One of her brothers was Liberal politician Mons Espelid, and another, Halldor Espelid, was one of the 50 Allied airmen who were executed by the Gestapo after taking part in "the Great Escape" from a German prisoner of war camp in 1944.

== Career ==
Upon joining the Norwegian Broadcasting Corporation in 1962 as program secretary for nutrition and consumer material, she became part of the country's first generation of television celebrities. Between 1965 and 1998 she recorded 300 episodes of her cooking programme.

She authored over 50 cookbooks. She edited Den rutete kokeboken, which is considered a national cook book. In 2008 the newspaper Dagbladet recognized her 1967 book Ingrid Espelid ber til bords as among the twenty-five most influential prose books in post-1945 Norway.

After her retirement, she continued to accept assignments from publishing companies, and other short-term engagements.

Hovig was also a political candidate for the Liberal Party of Norway, and was a deputy representative in the borough council of Frogner, Oslo.

== Recognition ==
Hovig was the first non-American to receive the International Association of Culinary Professionals' Lifetime Achievement Award.
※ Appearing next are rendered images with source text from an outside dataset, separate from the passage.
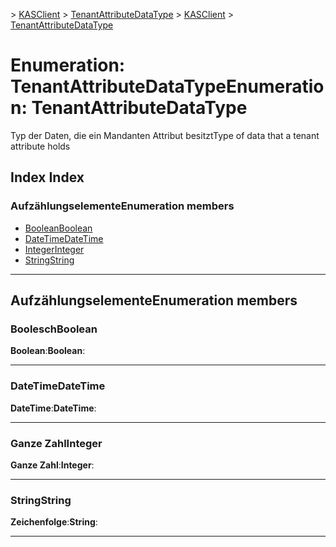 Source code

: <span data-ttu-id="0eb86-101">[](../README.md) > [KASClient](../modules/kasclient.md) > [TenantAttributeDataType](../enums/kasclient.tenantattributedatatype.md)</span><span class="sxs-lookup"><span data-stu-id="0eb86-101">[](../README.md) > [KASClient](../modules/kasclient.md) > [TenantAttributeDataType](../enums/kasclient.tenantattributedatatype.md)</span></span>

# <a name="enumeration-tenantattributedatatype"></a><span data-ttu-id="0eb86-102">Enumeration: TenantAttributeDataType</span><span class="sxs-lookup"><span data-stu-id="0eb86-102">Enumeration: TenantAttributeDataType</span></span>

<span data-ttu-id="0eb86-103">Typ der Daten, die ein Mandanten Attribut besitzt</span><span class="sxs-lookup"><span data-stu-id="0eb86-103">Type of data that a tenant attribute holds</span></span>
## <a name="index"></a><span data-ttu-id="0eb86-104">Index </span><span class="sxs-lookup"><span data-stu-id="0eb86-104">Index</span></span>

### <a name="enumeration-members"></a><span data-ttu-id="0eb86-105">Aufzählungselemente</span><span class="sxs-lookup"><span data-stu-id="0eb86-105">Enumeration members</span></span>

* [<span data-ttu-id="0eb86-106">Boolean</span><span class="sxs-lookup"><span data-stu-id="0eb86-106">Boolean</span></span>](kasclient.tenantattributedatatype.md#boolean)
* [<span data-ttu-id="0eb86-107">DateTime</span><span class="sxs-lookup"><span data-stu-id="0eb86-107">DateTime</span></span>](kasclient.tenantattributedatatype.md#datetime)
* [<span data-ttu-id="0eb86-108">Integer</span><span class="sxs-lookup"><span data-stu-id="0eb86-108">Integer</span></span>](kasclient.tenantattributedatatype.md#integer)
* [<span data-ttu-id="0eb86-109">String</span><span class="sxs-lookup"><span data-stu-id="0eb86-109">String</span></span>](kasclient.tenantattributedatatype.md#string)

---

## <a name="enumeration-members"></a><span data-ttu-id="0eb86-110">Aufzählungselemente</span><span class="sxs-lookup"><span data-stu-id="0eb86-110">Enumeration members</span></span>

<a id="boolean"></a>

###  <a name="boolean"></a><span data-ttu-id="0eb86-111">Boolesch</span><span class="sxs-lookup"><span data-stu-id="0eb86-111">Boolean</span></span>

<span data-ttu-id="0eb86-112">**Boolean**:</span><span class="sxs-lookup"><span data-stu-id="0eb86-112">**Boolean**:</span></span> 

___
<a id="datetime"></a>

###  <a name="datetime"></a><span data-ttu-id="0eb86-113">DateTime</span><span class="sxs-lookup"><span data-stu-id="0eb86-113">DateTime</span></span>

<span data-ttu-id="0eb86-114">**DateTime**:</span><span class="sxs-lookup"><span data-stu-id="0eb86-114">**DateTime**:</span></span> 

___
<a id="integer"></a>

###  <a name="integer"></a><span data-ttu-id="0eb86-115">Ganze Zahl</span><span class="sxs-lookup"><span data-stu-id="0eb86-115">Integer</span></span>

<span data-ttu-id="0eb86-116">**Ganze Zahl**:</span><span class="sxs-lookup"><span data-stu-id="0eb86-116">**Integer**:</span></span> 

___
<a id="string"></a>

###  <a name="string"></a><span data-ttu-id="0eb86-117">String</span><span class="sxs-lookup"><span data-stu-id="0eb86-117">String</span></span>

<span data-ttu-id="0eb86-118">**Zeichenfolge**:</span><span class="sxs-lookup"><span data-stu-id="0eb86-118">**String**:</span></span> 

___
In 1986 she received the Norwegian award Kringkastingsprisen and in 1994 she was awarded Knight, First Class of the Royal Norwegian Order of St. Olav. She was an honorary juror at the inaugural Bocuse d'Or Europe in 2008.

In 2014, notable Norwegian chefs contributed recipes to a book honouring Hovig's influence in the country, titled 90 dishes for Ingrid Espelid Hovig.

==Personal life==
At the age of 53 she married the architect Jan Inge Hovig, who designed the Arctic Cathedral in Tromsø. He died of a heart attack a week after the wedding, aged 57.

She belonged to the International Organisation of Good Templars, a fraternal organization which is part of the temperance movement, promoting abstinence from alcohol and other drugs. In her 80s, she was considered a trendsetter for women of her generation who adopted her trademark hair style.

Hovig died at the age of 94 on 3 August 2018.